A couple of months ago I read How to Ignore Your Best Customers, the TiVo Way (Part 1)  which begins

We’re big TiVo fans, and have been for three years.

There’s tens of thousands of us who evangelize the company’s precedent-setting digital video recorder and how it has changed our lives. Online, 40,000 of TiVo’s customers have self-organized the TiVo Community forum, which we joined a year ago. The group is Beyond Thunderdome-loyal.

Browse the forums and you will find spirited discussions on topics as varied as these:

  • Why TiVo customers often take over for a hapless retail store salesperson

  • How-to guides on the best ways to convince a loved one to buy and keep a TiVo

  • The May 2004 conference in Las Vegas for TiVo enthusiasts that forum members are organizing

For most companies, a self-organized community of 40,000 passionate fans is unfathomable—a Holy Grail and marketing nirvana that many wish for but few attain.

The interesting thing is that I find myself to be one of these people. Whenever I start talking to someone who doesn't have a TiVo about owning one the conversation eventually a sales pitch. I've found that talking to people about the iPod to be the same way. Halfway through the conversation there's the frustration that washes over me because I can't seem to find the words to truly express to the person I'm talking to about how much the iPod or TiVo would change that aspect of their lives.

Watching TV hasn't been the same since I bought the TiVo and I can't imagine ever going back to not having one. Now I have my iPod I can't imagine what would possess me to buy a CD ever again yet I can listen the almost any song I've ever liked from James Brown to Metallica to 50 Cent anywhere I want, whenever I want.

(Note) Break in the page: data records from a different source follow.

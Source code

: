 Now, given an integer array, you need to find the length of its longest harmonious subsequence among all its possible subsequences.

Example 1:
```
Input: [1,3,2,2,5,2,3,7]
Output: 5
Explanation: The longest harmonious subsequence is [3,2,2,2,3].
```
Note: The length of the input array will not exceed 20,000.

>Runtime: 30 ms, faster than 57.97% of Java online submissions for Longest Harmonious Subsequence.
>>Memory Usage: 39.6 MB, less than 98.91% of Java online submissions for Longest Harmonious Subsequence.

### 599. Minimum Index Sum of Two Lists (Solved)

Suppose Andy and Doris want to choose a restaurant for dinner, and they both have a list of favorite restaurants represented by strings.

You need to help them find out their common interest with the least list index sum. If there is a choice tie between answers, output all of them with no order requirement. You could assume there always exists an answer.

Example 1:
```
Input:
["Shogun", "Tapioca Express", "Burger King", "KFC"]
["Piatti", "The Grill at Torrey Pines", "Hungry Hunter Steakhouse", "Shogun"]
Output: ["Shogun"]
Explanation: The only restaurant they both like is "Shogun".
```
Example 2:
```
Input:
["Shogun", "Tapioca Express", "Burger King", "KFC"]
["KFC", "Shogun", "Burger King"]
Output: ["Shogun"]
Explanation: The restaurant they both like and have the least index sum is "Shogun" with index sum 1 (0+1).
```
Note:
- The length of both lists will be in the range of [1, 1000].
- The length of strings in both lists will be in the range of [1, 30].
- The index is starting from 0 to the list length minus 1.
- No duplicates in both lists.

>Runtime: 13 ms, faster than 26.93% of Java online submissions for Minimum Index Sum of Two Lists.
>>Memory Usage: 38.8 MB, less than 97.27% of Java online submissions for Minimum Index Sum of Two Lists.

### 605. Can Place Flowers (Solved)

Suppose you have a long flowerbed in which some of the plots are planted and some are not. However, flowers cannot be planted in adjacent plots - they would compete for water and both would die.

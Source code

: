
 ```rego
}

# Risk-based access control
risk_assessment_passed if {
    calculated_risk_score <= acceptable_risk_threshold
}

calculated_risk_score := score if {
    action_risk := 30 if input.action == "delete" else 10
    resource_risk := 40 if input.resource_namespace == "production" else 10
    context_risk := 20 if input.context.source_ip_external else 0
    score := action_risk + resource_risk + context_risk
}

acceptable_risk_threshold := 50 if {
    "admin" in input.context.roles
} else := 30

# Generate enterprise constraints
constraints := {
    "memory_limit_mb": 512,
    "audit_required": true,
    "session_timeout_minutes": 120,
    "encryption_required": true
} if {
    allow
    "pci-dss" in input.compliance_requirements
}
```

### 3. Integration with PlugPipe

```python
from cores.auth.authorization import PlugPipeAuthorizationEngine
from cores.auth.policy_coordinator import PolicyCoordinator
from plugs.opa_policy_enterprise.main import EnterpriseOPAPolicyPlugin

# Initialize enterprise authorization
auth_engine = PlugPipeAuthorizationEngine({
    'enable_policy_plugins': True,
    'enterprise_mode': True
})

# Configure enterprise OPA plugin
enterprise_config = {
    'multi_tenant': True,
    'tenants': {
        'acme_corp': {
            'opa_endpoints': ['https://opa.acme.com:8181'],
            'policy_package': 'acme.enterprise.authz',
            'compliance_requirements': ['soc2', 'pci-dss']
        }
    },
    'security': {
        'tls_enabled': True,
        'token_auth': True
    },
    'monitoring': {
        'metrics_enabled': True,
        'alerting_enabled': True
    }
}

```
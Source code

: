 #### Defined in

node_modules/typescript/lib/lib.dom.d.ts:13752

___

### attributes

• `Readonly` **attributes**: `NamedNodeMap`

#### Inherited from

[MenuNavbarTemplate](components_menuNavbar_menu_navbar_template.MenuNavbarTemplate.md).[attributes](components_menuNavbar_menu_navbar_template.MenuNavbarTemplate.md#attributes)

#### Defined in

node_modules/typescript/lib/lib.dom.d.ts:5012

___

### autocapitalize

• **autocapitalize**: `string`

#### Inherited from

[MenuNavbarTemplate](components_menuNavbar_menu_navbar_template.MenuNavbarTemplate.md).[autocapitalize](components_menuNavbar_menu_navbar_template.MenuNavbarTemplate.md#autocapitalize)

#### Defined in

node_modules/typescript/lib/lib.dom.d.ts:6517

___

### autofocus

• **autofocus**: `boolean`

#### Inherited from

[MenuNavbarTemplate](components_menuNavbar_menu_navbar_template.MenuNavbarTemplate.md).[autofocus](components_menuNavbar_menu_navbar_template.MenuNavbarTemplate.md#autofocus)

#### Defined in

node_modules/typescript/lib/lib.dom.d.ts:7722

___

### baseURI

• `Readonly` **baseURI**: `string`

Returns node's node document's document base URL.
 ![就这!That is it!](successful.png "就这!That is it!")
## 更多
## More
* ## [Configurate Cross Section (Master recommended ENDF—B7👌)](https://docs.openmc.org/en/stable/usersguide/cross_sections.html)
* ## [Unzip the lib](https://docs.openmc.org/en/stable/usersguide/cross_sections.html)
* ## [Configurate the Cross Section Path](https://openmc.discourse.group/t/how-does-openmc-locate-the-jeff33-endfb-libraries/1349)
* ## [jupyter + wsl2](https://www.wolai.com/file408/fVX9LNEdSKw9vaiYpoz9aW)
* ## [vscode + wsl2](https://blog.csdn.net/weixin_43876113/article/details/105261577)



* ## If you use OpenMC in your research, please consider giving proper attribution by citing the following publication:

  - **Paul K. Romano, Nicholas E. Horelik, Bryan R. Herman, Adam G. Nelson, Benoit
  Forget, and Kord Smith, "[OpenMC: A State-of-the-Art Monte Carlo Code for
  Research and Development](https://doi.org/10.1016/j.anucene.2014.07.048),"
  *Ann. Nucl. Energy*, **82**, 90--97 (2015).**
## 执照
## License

I can't remember any technology ever affecting me this significantly. I believe when I first got a broadband connection it was the same thing and before that probably the first time I got on the World Wide Web. Before that nothing...


Tuesday, January 13, 2004 7:08:57 AM (GMT Standard Time, UTC+00:00)
Yup, same here. Thought I havent had any desire to get an iPod (or an mp3 player in general), I have to concur that TiVo has had the most immediate overwhelming positive impact of any consumer electronic device I have ever purchased.
Michael Teper
Tuesday, January 13, 2004 11:18:18 AM (GMT Standard Time, UTC+00:00)
The sad thing is that in Germany, where I live, there is no TiVo, and simply nothing comparable. The same is true for other cool stuff, like the iTunes music store.
There's a market of about 85 million people (OK, let's say 25 million households) that is being ignored by US companies. I can't see any sane reason why this is the case. "Let me throw some money at you!" - "Thanks, but no thanks - we don't want your stinking money!"